Neben Personalentwicklungsmaßnahmen stellt auch Feedback eine Investition in Kompetenzen dar. In Wissenschaft und Praxis ist allgemein anerkannt, dass es in die Personalstrategie eingebunden sein muss und zu wenig Feedback die Fluktuation von Arbeitskräften im Unternehmen steigert. In nahezu jedem Unternehmen gibt es daher strukturierte Mitarbeitergespräche. Neben dieser Top-down-Form des Feedbacks nutzen allerdings deutlich weniger Unternehmen auch andere Formen, wie die Vorgesetztenbeurteilung oder Feedback innerhalb der Teams, sogenanntes „Upward- und Peer-Feedback“. Im Sinne einer 360-Grad-Beurteilung ist jedoch eine ganzheitliche Betrachtung essenziell, wie ein internationales Beispiel zeigt. Zweimal jährlich wird die Performance aller Beschäftigten im Detail bewertet. Das daraus resultierende Feedback birgt keine Überraschungen, da es die Summe der Feedbacks darstellt, die es im vorherigen Performancezeitraum kontinuierlich gab. Vor (Ausgangspunkt ist immer eine klare Zielsetzung), während und nach Abschluss jedes Projekts gibt es sowohl mündliches als auch schriftliches Feedback. Außerdem kann jeder über eine mobile App den Kolleginnen und Kollegen just in time Feed-back geben. Regelmäßiges Upward-Feedback garantiert, dass auch die Teamleiter daran gemessen werden, wie engaged ihr Team ist.

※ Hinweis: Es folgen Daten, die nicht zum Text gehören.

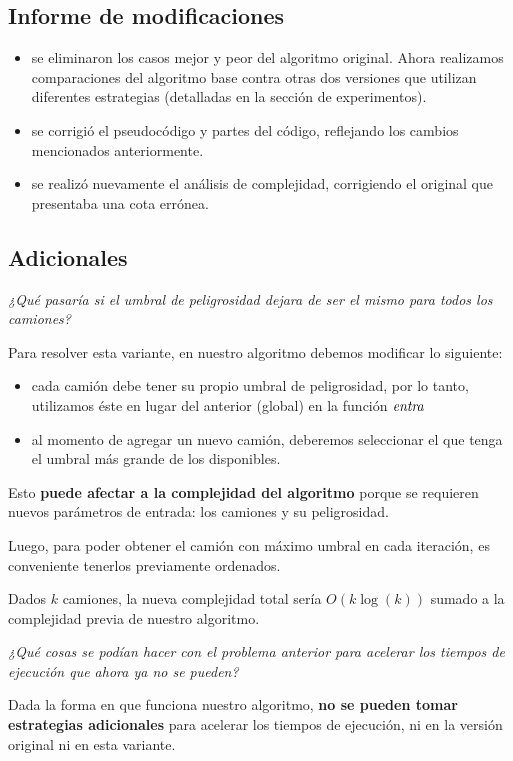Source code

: \subsection{Informe de modificaciones}

\begin{itemize}
  \item se eliminaron los casos mejor y peor del algoritmo original. Ahora
  realizamos comparaciones del algoritmo base contra otras dos versiones
  que utilizan diferentes estrategias (detalladas en la sección de experimentos).

  \item se corrigió el pseudocódigo y partes del código, reflejando los
  cambios mencionados anteriormente.

  \item se realizó nuevamente el análisis de complejidad, corrigiendo
  el original que presentaba una cota errónea.
\end{itemize}


\newpage
\subsection{Adicionales}

\textit{¿Qué pasaría si el umbral de peligrosidad dejara de ser el mismo para todos los
camiones?}

\vspace*{0.25cm}

Para resolver esta variante, en nuestro algoritmo debemos modificar lo
siguiente:
\begin{itemize}
  \item cada camión debe tener su propio umbral de peligrosidad, por lo tanto,
        utilizamos éste en lugar del anterior (global) en la función $\id{entra}$

  \item al momento de agregar un nuevo camión, deberemos seleccionar el que tenga
        el umbral más grande de los disponibles.
\end{itemize}

Esto \textbf{puede afectar a la complejidad del algoritmo} porque se requieren nuevos
parámetros de entrada: los camiones y su peligrosidad.

Luego, para poder obtener el camión con máximo umbral en cada iteración, es
conveniente tenerlos previamente ordenados.

Dados $k$ camiones, la nueva complejidad total sería $O(k \log(k))$ sumado a la
complejidad previa de nuestro algoritmo.

\vspace*{0.75cm}

\textit{¿Qué cosas se podían hacer con el problema anterior para acelerar los tiempos de
ejecución que ahora ya no se pueden?}

\vspace*{0.25cm}

Dada la forma en que funciona nuestro algoritmo, \textbf{no se pueden tomar estrategias adicionales}
para acelerar los tiempos de ejecución, ni en la versión original ni en esta variante.

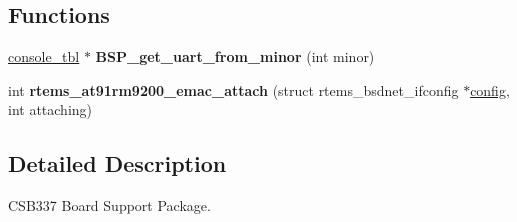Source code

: \subsection*{Functions}
\begin{DoxyCompactItemize}
\item 
\mbox{\label{group__RTEMSBSPsARMCSB337_gaa0c77382e4022ffc14d71265951cbf99}} 
\mbox{\hyperlink{struct__console__tbl}{console\+\_\+tbl}} $\ast$ {\bfseries B\+S\+P\+\_\+get\+\_\+uart\+\_\+from\+\_\+minor} (int minor)
\item 
\mbox{\label{group__RTEMSBSPsARMCSB337_ga0af96284384cc871cb43c05cf760a59d}} 
int {\bfseries rtems\+\_\+at91rm9200\+\_\+emac\+\_\+attach} (struct rtems\+\_\+bsdnet\+\_\+ifconfig $\ast$\mbox{\hyperlink{structconfig__s}{config}}, int attaching)
\end{DoxyCompactItemize}


\subsection{Detailed Description}
C\+S\+B337 Board Support Package. 

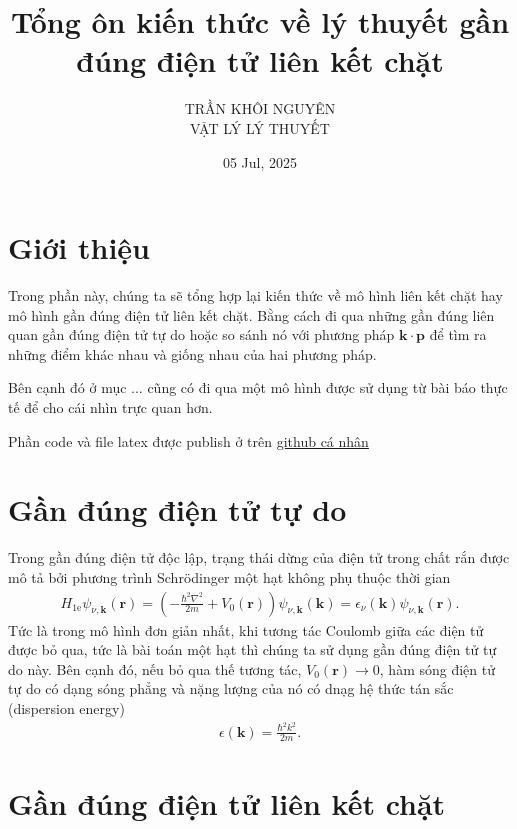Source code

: \documentclass{article}
\title{\Huge{Tổng ôn kiến thức về lý thuyết gần đúng điện tử liên kết chặt}}
\begin{document}
\setlength{\parindent}{20pt}
\newpage
\date{05 Jul, 2025}
\author{TRẦN KHÔI NGUYÊN \\ VẬT LÝ LÝ THUYẾT}
\maketitle
\section{Giới thiệu}
Trong phần này, chúng ta sẽ tổng hợp lại kiến thức về mô hình liên kết chặt hay mô hình gần đúng điện tử liên kết chặt. Bằng cách đi qua những gần đúng liên quan gần đúng điện tử tự do hoặc so sánh nó với phương pháp $\mathbf{k} \cdot \mathbf{p}$ để tìm ra những điểm khác nhau và giống nhau của hai phương pháp.

Bên cạnh đó ở mục ... cũng có đi qua một mô hình được sử dụng từ bài báo thực tế để cho cái nhìn trực quan hơn.

Phần code và file latex được publish ở trên
\href{https://github.com/nguyn21012003/ReviewTBM}{github cá nhân}

\section{Gần đúng điện tử tự do}
Trong gần đúng điện tử độc lập, trạng thái dừng của điện tử trong chất rắn được mô tả bởi phương trình Schr\"{o}dinger một hạt không phụ thuộc thời gian
\begin{gather}
	H_{\text{1e}} \psi_{\nu,\mathbf{k}} (\mathbf{r}) = \left(-\frac{\hbar^{2} \nabla^{2}}{2m} + V_{0}(\mathbf{r})\right) \psi_{\nu,\mathbf{k}}(\mathbf{k}) = \epsilon_{\nu}(\mathbf{k}) \psi_{\nu,\mathbf{k}}(\mathbf{r}).
\end{gather}
Tức là trong mô hình đơn giản nhất, khi tương tác Coulomb giữa các điện tử được bỏ qua, tức là bài toán một hạt thì chúng ta sử dụng gần đúng điện tử tự do này. Bên cạnh đó, nếu bỏ qua thế tương tác, $V_{0}(\mathbf{r}) \to 0$, hàm sóng điện tử tự do có dạng sóng phẳng và nặng lượng của nó có dnạg hệ thức tán sắc (dispersion energy)
\begin{gather}
	\epsilon(\mathbf{k}) = \frac{\hbar^{2} k^{2}}{2m}.
\end{gather}

\section{Gần đúng điện tử liên kết chặt}
\end{document}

Aus dem Beispiel geht hervor, dass es wie bei Trainings auch bei Feedback nicht um die optimale Rollenerfüllung, sondern primär um Kompetenzentwicklung geht. Vor allem informelle Rückmeldung auf einer alltäglichen Basis motiviert und schafft ein Vertrauensverhältnis. Implementiert als Routine empfinden Teams nicht, dass Feedback an negative Konsequenzen gebunden, sondern ein freier, ehrlicher, regelmäßiger Austausch ist. Eine Feedback-freundliche Kultur, in der Feedback als wichtig und förderlich akzeptiert und auch negative Rückmeldungen konstruktiv angenommen werden, entsteht.

Bringen Organisationen ihren Beschäftigten Wertschätzung in Form von Partizipationsmöglichkeiten entgegen, werden sie das umgekehrt wertschätzen und ihre Leistungsbereitschaft steigern. Vorstellbar sind z. B. Teamarbeit, Projekte und (Social-Media-)Plattformen zum internen Austausch. Eine weitere Möglichkeit ist die Delegation von Entscheidungsfreiräumen, d. h. Entscheidungen werden dort getroffen, wo das Wissen und nicht die disziplinarische Macht sitzt. In einem global tätigen Technologieunternehmen wird Selbstverantwortung gefördert, indem die Führungskraft ihr Team befähigt und berät, ohne sich um Details zu kümmern. Sie gibt eine klare Vision vor, um daraufhin mit den Teammitgliedern gemeinsam eine Strategie zu entwickeln. Selbst an der Entwicklung beteiligt, werden sie die Ziele viel eher annehmen und langfristig Verantwortung übernehmen, sie umzusetzen. Dem bekannten Google-Beispiel folgend gibt es immer mehr Unternehmen, die ihren Mitarbeitern beispielsweise die Freiheit gewähren, einen bestimmten Prozentsatz ihrer Arbeitszeit für eigene Projekte aufzuwenden, und so gleichzeitig die Innovationsfähigkeit insgesamt fördern. Weitere Beispiele zeigen, dass Teams zum Teil selbst entscheiden dürfen, wer an welchem Training teilnehmen kann, wie Budgets für Weiterbildung genutzt werden oder wie Gehaltserhö-hungen ausfallen. Dieser Raum für Selbstverantwortung ist nur möglich, wenn sie wie eben beschrieben entwickelt wird.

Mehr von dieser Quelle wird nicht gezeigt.